*** Opening of Excerpted records ***
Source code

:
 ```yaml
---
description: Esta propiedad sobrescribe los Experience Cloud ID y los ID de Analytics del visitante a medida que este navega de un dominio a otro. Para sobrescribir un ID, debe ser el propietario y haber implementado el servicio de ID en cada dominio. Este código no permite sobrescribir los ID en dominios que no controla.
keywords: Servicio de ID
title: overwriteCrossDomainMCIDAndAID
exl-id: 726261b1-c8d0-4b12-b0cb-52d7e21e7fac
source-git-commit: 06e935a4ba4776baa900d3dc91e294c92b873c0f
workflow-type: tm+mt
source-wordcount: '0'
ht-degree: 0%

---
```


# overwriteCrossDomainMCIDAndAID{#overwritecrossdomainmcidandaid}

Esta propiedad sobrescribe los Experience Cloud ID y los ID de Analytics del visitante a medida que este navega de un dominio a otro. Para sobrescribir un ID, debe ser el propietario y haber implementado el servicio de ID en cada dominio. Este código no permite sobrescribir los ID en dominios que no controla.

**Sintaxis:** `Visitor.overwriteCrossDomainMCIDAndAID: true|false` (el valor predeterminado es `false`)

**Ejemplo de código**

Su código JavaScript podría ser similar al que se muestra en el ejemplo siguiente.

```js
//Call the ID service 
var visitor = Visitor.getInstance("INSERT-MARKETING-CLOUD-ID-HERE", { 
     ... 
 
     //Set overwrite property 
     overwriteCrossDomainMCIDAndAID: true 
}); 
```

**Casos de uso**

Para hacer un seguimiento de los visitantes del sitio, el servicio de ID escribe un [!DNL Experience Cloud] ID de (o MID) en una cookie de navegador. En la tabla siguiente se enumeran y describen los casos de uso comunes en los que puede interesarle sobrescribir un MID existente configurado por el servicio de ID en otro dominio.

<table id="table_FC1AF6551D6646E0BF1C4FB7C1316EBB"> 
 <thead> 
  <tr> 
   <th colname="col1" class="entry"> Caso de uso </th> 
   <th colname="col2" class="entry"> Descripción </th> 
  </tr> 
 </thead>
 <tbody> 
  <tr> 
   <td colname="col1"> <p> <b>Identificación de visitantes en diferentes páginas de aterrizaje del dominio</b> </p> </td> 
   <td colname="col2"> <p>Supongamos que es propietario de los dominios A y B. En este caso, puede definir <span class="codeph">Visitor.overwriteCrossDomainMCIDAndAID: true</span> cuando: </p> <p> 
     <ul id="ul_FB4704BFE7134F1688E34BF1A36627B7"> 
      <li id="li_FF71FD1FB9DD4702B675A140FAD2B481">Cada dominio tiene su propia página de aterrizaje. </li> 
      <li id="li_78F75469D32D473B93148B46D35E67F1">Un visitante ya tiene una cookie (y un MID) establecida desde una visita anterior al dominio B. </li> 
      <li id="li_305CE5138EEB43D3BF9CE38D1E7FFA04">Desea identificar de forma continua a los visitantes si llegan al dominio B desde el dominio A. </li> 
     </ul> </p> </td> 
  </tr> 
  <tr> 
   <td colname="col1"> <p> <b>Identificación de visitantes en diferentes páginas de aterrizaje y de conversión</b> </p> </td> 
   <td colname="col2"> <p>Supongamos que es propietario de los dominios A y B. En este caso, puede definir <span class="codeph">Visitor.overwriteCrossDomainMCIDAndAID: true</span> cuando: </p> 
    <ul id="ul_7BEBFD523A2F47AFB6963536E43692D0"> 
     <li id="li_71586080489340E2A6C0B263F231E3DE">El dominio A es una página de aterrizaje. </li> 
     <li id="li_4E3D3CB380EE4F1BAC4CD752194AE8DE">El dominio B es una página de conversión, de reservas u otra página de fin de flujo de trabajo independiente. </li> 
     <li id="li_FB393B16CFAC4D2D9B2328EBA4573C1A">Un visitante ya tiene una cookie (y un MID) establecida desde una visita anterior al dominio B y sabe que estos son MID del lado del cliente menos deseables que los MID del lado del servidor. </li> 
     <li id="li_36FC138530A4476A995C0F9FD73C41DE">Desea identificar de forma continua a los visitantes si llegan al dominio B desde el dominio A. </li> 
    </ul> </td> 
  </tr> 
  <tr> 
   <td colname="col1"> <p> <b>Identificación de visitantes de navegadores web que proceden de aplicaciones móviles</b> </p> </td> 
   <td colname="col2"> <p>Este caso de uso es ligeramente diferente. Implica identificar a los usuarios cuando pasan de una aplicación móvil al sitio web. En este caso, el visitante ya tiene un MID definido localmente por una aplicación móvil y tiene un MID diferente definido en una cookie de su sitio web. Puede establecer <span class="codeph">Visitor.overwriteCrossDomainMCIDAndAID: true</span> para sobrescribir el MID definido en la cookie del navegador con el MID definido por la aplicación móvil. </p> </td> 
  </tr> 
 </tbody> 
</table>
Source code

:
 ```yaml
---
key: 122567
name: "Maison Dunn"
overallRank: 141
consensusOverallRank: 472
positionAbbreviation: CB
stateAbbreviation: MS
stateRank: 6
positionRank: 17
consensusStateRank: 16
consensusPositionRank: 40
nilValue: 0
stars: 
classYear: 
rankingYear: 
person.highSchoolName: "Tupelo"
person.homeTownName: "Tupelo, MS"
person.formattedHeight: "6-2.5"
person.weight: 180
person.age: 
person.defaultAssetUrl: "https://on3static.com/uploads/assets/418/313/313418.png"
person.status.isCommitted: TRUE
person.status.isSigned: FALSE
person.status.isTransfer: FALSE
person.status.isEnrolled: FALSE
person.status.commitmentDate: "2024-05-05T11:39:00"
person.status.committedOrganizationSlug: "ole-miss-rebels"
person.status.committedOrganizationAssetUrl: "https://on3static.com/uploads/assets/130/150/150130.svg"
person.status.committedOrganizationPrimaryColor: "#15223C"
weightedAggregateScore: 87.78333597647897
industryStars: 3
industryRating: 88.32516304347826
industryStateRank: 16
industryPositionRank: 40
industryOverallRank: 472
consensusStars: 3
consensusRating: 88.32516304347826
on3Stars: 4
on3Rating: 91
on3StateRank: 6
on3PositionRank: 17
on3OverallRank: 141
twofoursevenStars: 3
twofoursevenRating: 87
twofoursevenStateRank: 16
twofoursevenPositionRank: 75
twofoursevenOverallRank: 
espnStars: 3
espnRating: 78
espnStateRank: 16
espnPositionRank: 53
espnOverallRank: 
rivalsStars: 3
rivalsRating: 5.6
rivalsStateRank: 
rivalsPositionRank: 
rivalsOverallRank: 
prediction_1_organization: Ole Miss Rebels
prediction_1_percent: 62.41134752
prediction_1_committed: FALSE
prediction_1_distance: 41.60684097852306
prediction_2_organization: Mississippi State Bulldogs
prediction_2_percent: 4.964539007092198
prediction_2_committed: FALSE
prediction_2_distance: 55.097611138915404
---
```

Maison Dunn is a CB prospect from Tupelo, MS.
*** Close of Excerpted records ***
• [What is needed]
Only the lines holding the string "status" are needed; copy each of them from the material above.

• [Your response]
person.status.isCommitted: TRUE
person.status.isSigned: FALSE
person.status.isTransfer: FALSE
person.status.isEnrolled: FALSE
person.status.commitmentDate: "2024-05-05T11:39:00"
person.status.committedOrganizationSlug: "ole-miss-rebels"
person.status.committedOrganizationAssetUrl: "https://on3static.com/uploads/assets/130/150/150130.svg"
person.status.committedOrganizationPrimaryColor: "#15223C"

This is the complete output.